_Information_
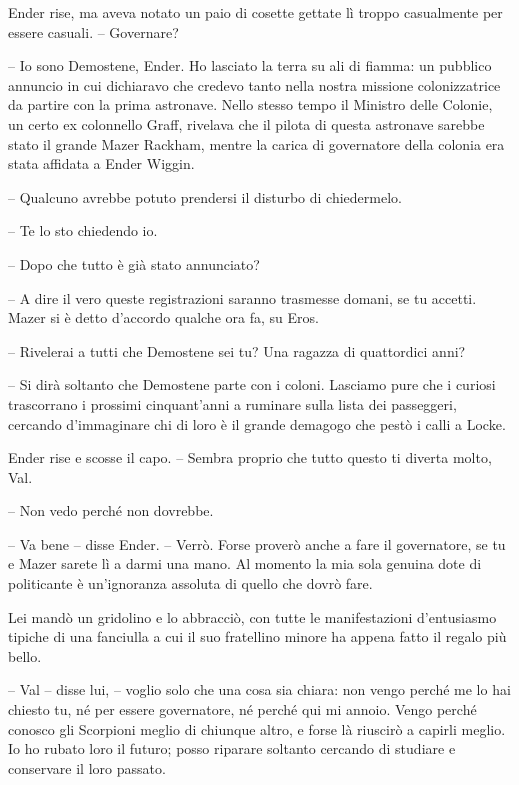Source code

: {Ender rise, ma aveva notato un paio di cosette gettate lì troppo
	casualmente per essere casuali. -- Governare?}

{-- Io sono Demostene, Ender. Ho lasciato la terra su ali di fiamma: un
	pubblico annuncio in cui dichiaravo che credevo tanto nella nostra
	missione colonizzatrice da partire con la prima astronave. Nello stesso
	tempo il Ministro delle Colonie, un certo ex colonnello Graff, rivelava
	che il pilota di questa astronave sarebbe stato il grande Mazer Rackham,
	mentre la carica di governatore della colonia era stata affidata a Ender
	Wiggin.}

{-- Qualcuno avrebbe potuto prendersi il disturbo di chiedermelo.}

{-- Te lo sto chiedendo io.}

{-- Dopo che tutto è già stato annunciato?}

{-- A dire il vero queste registrazioni saranno trasmesse domani, se tu
	accetti. Mazer si è detto d'accordo qualche ora fa, su Eros.}

{-- Rivelerai a tutti che Demostene sei tu? Una ragazza di quattordici
	anni?}

{-- Si dirà soltanto che Demostene parte con i coloni. Lasciamo pure che
	i curiosi trascorrano i prossimi cinquant'anni a ruminare sulla lista
	dei passeggeri, cercando d'immaginare chi di loro è il grande demagogo
	che pestò i calli a Locke.}

{Ender rise e scosse il capo. -- Sembra proprio che tutto questo ti
	diverta molto, Val.}

{-- Non vedo perché non dovrebbe.}

{-- Va bene -- disse Ender. -- Verrò. Forse proverò anche a fare il
	governatore, se tu e Mazer sarete lì a darmi una mano. Al momento la mia
	sola genuina dote di politicante è un'ignoranza assoluta di quello che
	dovrò fare.}

{Lei mandò un gridolino e lo abbracciò, con tutte le manifestazioni
	d'entusiasmo tipiche di una fanciulla a cui il suo fratellino minore ha
	appena fatto il regalo più bello.}

{-- Val -- disse lui, -- voglio solo che una cosa sia chiara: non vengo
	perché me lo hai chiesto tu, né per essere governatore, né perché qui mi
	annoio. Vengo perché conosco gli Scorpioni meglio di chiunque altro, e
	forse là riuscirò a capirli meglio. Io ho rubato loro il futuro; posso
	riparare soltanto cercando di studiare e conservare il loro passato.}

{~}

_Prompt_
All lines from the one that holds "d'entusiasmo tipiche di" through the end of the records are to be returned exactly, including both boundary lines, and no others.

_Result of the exercise_
	d'entusiasmo tipiche di una fanciulla a cui il suo fratellino minore ha
	appena fatto il regalo più bello.}

{-- Val -- disse lui, -- voglio solo che una cosa sia chiara: non vengo
	perché me lo hai chiesto tu, né per essere governatore, né perché qui mi
	annoio. Vengo perché conosco gli Scorpioni meglio di chiunque altro, e
	forse là riuscirò a capirli meglio. Io ho rubato loro il futuro; posso
	riparare soltanto cercando di studiare e conservare il loro passato.}

{~}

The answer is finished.